Nasceu na Rua da Ramada, indissociável à indústria de Curtumes e ao processo de industrialização de Guimarães, e mora há 32 anos nos arrabaldes de um quarteirão em transformação (e onde a pegada fabril esteve muito tempo a descoberto) . “Isto estava tudo a monte”, recorda, na ombreira de sua casa, num dia de sol que aclara os 66.500 metros quadrados desbravados. Ainda há pouco tempo, “tinha a fábrica e uns armazéns mais para trás. De resto era tudo arvoredo e lixo”.
Manuel Araújo viu de perto as antigas fábricas que ocupavam o quarteirão delimitado pela Rua da Caldeiroa serem demolidas. E vai ver nos próximos tempos a materialização de uma urbanização composta por dois novos arruamentos, 17 lotes habitacionais e um supermercado que vai começar a operar dentro de semanas. Estampa de tempos idos, uma imponente chaminé laranja da antiga Fábrica de Augusto Luciano Guimarães & Filhas, representativa de um passado industrial, rompe em direção ao horizonte.
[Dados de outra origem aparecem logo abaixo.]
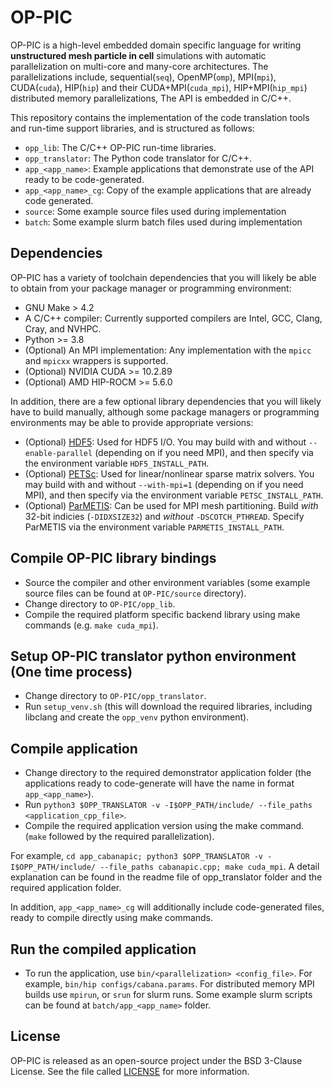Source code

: # OP-PIC
OP-PIC is a high-level embedded domain specific language for writing **unstructured mesh particle in cell** simulations with automatic parallelization on multi-core and many-core architectures. The parallelizations include, sequential(`seq`), OpenMP(`omp`), MPI(`mpi`), CUDA(`cuda`), HIP(`hip`) and their CUDA+MPI(`cuda_mpi`), HIP+MPI(`hip_mpi`) distributed memory parallelizations, The API is embedded in C/C++.

This repository contains the implementation of the code translation tools and run-time support libraries, and is structured as follows:
 * `opp_lib`: The C/C++ OP-PIC run-time libraries.
 * `opp_translator`: The Python code translator for C/C++.
 * `app_<app_name>`: Example applications that demonstrate use of the API ready to be code-generated.
 * `app_<app_name>_cg`: Copy of the example applications that are already code generated. 
 * `source`: Some example source files used during implementation
 * `batch`: Some example slurm batch files used during implementation

## Dependencies
OP-PIC has a variety of toolchain dependencies that you will likely be able to obtain from your package manager or programming environment:
 * GNU Make > 4.2
 * A C/C++ compiler: Currently supported compilers are Intel, GCC, Clang, Cray, and NVHPC.
 * Python >= 3.8
 * (Optional) An MPI implementation: Any implementation with the `mpicc` and `mpicxx` wrappers is supported.
 * (Optional) NVIDIA CUDA >= 10.2.89
 * (Optional) AMD HIP-ROCM >= 5.6.0

In addition, there are a few optional library dependencies that you will likely have to build manually, although some package managers or programming environments may be able to provide appropriate versions:
 * (Optional) [HDF5](https://www.hdfgroup.org/solutions/hdf5/): Used for HDF5 I/O. You may build with and without `--enable-parallel` (depending on if you need MPI), and then specify via the environment variable `HDF5_INSTALL_PATH`.
* (Optional) [PETSc](https://petsc.org/release/install/download/): Used for linear/nonlinear sparse matrix solvers. You may build with and without `--with-mpi=1` (depending on if you need MPI), and then specify via the environment variable `PETSC_INSTALL_PATH`.
 * (Optional) [ParMETIS](http://glaros.dtc.umn.edu/gkhome/metis/parmetis/overview): Can be used for MPI mesh partitioning. Build *with* 32-bit indicies (`-DIDXSIZE32`) and *without* `-DSCOTCH_PTHREAD`. Specify ParMETIS via the environment variable `PARMETIS_INSTALL_PATH`.

## Compile OP-PIC library bindings
 * Source the compiler and other environment variables (some example source files can be found at `OP-PIC/source` directory).
 * Change directory to `OP-PIC/opp_lib`.
 * Compile the required platform specific backend library using make commands (e.g. `make cuda_mpi`).

## Setup OP-PIC translator python environment (One time process)
 * Change directory to `OP-PIC/opp_translator`.
 * Run `setup_venv.sh` (this will download the required libraries, including libclang and create the `opp_venv` python environment).

## Compile application
 * Change directory to the required demonstrator application folder (the applications ready to code-generate will have the name in  format `app_<app_name>`).
 * Run `python3 $OPP_TRANSLATOR -v -I$OPP_PATH/include/ --file_paths <application_cpp_file>`. 
 * Compile the required application version using the make command. (`make` followed by the required parallelization). 
 
 For example, `cd app_cabanapic; python3 $OPP_TRANSLATOR -v -I$OPP_PATH/include/ --file_paths cabanapic.cpp; make cuda_mpi`.
 A detail explanation can be found in the readme file of opp_translator folder and the required application folder.
 
 In addition, `app_<app_name>_cg` will additionally include code-generated files, ready to compile directly using make commands.

## Run the compiled application
 * To run the application, use `bin/<parallelization> <config_file>`. For example, `bin/hip configs/cabana.params`. For distributed memory MPI builds use `mpirun`, or `srun` for slurm runs. Some example slurm scripts can be found at `batch/app_<app_name>` folder.

## License 
OP-PIC is released as an open-source project under the BSD 3-Clause License. See the file called [LICENSE](https://github.com/OP-DSL/OP-PIC/blob/main/LICENSE) for more information.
O pequeno arruamento onde mora o octogenário alberga também Óscar Gonçalves e Ana Fernandes. O casal testemunhou a demolição da Fábrica do Cavalinho, têxtil que laborou até à primeira metade dos anos 90, e vê agora uma via à porta de casa a ligar a urbanização à Avenida D. Afonso Henriques. Os muros foram abaixo, o sarçal desapareceu. Óscar dá conta da saída de vista do inox. “Desapareceu todo”, aponta e lembra a “grande caldeira” entretanto retirada. Agora, está “tudo mais limpo”. “Temos uma vista bonita, vemos a cidade toda para o lado de lá [a norte], vemos o castelo, o centro da cidade, mas do outro lado não tínhamos nada. Assim ficamos mais bem situados”, achega Ana Fernandes. Desapareceu também da paisagem a Herculano & Pimenta: ou a antiga Fábrica do Minhoto que, em 1963, passa a pertencer família que é proprietária do quarteirão.
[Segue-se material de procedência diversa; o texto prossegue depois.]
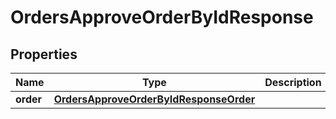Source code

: 

# OrdersApproveOrderByIdResponse


## Properties

| Name | Type | Description | Notes |
|------------ | ------------- | ------------- | -------------|
|**order** | [**OrdersApproveOrderByIdResponseOrder**](OrdersApproveOrderByIdResponseOrder.md) |  |  |



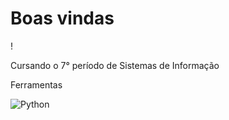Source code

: <!doctype html>
<style type= text/css>
	.imgDiv{align="left";
        width="30px";
        style="padding-right:10px"
		}
</style>
<h1> Boas vindas </h1> !
<p>Cursando o 7° período de Sistemas de Informação</p>
<p>Ferramentas</p>
<div class="imgDiv">
<img alt="Python" src="https://cdn.jsdelivr.net/gh/devicons/devicon@latest/icons/python/python-original.svg" />
</div>

<!--
**nezi404/nezi404** is a ✨ _special_ ✨ repository because its `README.md` (this file) appears on your GitHub profile.

Here are some ideas to get you started:

- 🔭 I’m currently working on ...
- 🌱 I’m currently learning ...
- 👯 I’m looking to collaborate on ...
- 🤔 I’m looking for help with ...
- 💬 Ask me about ...
- 📫 How to reach me: ...
- 😄 Pronouns: ...
- ⚡ Fun fact: ...
-->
“Um sonho” congeminado em família
“Este projeto fará renascer um quarteirão onde existiam fábricas antigas, completamente devolutas, como a do Minhoto, do Arquinho, do Cavalinho, da Jodimonte. Vai ficar uma zona nobre, quando tínhamos ali uma zona esquecida e abandonada”. As palavras são do promotor Rui Herculano, da imobiliária HJF. “O novo quarteirão será um novo quarteirão na cidade”, continua. Salienta que a urbe renovada “estará no centro da cidade, onde se vão integrar novas ruas, com zonas preparadas para habitação, comércio e serviços, hotelaria e áreas verdes de lazer, a pensar num conceito acolhedor para viver”.
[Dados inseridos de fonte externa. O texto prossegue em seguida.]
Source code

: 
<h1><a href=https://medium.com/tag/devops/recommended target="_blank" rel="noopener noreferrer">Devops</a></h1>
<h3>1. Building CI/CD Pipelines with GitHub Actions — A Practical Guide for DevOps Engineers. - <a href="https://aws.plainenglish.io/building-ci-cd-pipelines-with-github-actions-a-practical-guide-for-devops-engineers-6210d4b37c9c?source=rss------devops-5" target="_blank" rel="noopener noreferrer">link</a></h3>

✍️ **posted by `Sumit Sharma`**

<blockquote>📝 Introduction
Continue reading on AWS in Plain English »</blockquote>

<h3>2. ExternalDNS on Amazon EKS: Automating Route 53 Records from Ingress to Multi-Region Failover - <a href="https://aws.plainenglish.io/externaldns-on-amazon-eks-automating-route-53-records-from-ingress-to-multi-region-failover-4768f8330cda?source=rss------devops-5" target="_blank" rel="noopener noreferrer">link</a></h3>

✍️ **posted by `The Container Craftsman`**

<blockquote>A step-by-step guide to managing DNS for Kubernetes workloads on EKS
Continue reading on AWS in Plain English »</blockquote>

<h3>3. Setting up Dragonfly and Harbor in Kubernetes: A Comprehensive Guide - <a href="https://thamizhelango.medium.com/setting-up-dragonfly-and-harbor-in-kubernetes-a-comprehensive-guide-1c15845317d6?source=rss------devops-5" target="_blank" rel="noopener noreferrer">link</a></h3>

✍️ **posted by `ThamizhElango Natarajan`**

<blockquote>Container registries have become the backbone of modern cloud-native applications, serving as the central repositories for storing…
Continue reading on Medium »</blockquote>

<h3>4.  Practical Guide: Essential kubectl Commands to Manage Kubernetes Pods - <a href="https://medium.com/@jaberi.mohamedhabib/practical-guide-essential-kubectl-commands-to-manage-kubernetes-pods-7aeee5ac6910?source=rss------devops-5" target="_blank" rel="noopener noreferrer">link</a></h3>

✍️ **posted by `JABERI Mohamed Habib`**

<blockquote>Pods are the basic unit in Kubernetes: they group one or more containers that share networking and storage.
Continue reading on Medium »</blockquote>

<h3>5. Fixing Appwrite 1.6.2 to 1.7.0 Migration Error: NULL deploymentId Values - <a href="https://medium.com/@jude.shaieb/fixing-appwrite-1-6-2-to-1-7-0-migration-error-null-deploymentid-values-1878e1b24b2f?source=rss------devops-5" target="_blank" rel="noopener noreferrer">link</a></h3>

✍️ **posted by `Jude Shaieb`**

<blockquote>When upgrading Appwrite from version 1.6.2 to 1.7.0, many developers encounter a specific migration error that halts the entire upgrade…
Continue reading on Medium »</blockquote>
No contrato de urbanização assinado entre a proprietária do terreno, a sociedade responsável pela cadeia espanhola de supermercados Mercadona em Portugal, Irmãdona, e a Câmara Municipal de Guimarães lê-se que a proposta prevê “a criação de 18 lotes”. O texto fala na importância de “devolver à cidade de forma refuncionalizada e requalificada”. O projeto HJF é de João Pedro Serôdio, arquiteto e docente da Faculdade de Arquitetura da Universidade do Porto.
Rui Herculano fala num “sonho” do pai, o empresário Herculano Fernandes, que empreendeu construção do Hotel de Guimarães e adquiriu o Hotel Fundador. “Isto começou com a compra do Cavalinho em 1998. Comprámos a fábrica do Cavalinho em leilão em 1998. O meu pai já tinha a Fábrica do Minhoto, onde estava a sede da empresa Herculano & Pimenta. Começou aí a nascer a ideia deste projeto”.
Esta não é a primeira vez que a família tenta materializar o que foi idealizado pelo fundador da Herculano & Pimenta. “Tivemos dois projetos aprovados na Câmara Municipal. Tivemos um primeiro aprovado por muitos anos, mas veio uma crise imobiliária e ficou em stand by. Quando submetemos um novo projeto à Câmara, foi sempre visto viu com muitos bons olhos, quer pelo presidente e pelo antigo vereador Fernando Seara de Sá a mostrarem-se compreensivos. A Câmara percebeu que isto era uma mais-valia para a cidade”, salienta.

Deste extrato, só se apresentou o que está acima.